ACTIVITY → Go through the entries below and return every line that contains "function".

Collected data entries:
- Opening Delimiter -
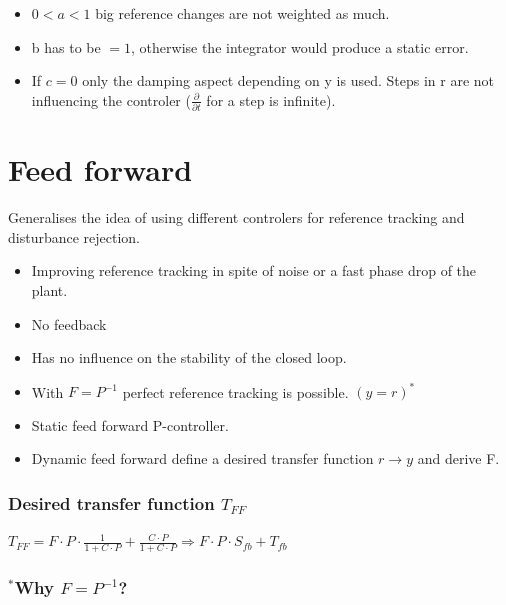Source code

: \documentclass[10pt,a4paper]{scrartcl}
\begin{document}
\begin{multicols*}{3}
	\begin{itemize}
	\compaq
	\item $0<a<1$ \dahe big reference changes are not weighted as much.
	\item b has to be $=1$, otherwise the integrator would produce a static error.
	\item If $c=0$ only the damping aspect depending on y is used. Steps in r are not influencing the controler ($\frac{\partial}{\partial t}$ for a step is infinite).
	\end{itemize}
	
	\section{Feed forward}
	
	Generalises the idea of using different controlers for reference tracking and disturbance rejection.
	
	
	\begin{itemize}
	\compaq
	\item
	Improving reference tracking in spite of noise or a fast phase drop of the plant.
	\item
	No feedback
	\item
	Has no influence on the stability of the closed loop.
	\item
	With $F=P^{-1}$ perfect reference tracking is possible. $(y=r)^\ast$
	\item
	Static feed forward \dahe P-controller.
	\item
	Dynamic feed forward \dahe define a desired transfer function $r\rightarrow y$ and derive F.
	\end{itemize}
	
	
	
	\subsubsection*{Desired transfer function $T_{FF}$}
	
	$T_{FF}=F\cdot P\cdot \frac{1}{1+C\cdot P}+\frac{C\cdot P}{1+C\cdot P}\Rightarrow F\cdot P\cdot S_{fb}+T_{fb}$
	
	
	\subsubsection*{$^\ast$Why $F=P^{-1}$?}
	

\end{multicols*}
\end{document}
- Closing Delimiter -
ANSWER BELOW →
	Dynamic feed forward \dahe define a desired transfer function $r\rightarrow y$ and derive F.
	\subsubsection*{Desired transfer function $T_{FF}$}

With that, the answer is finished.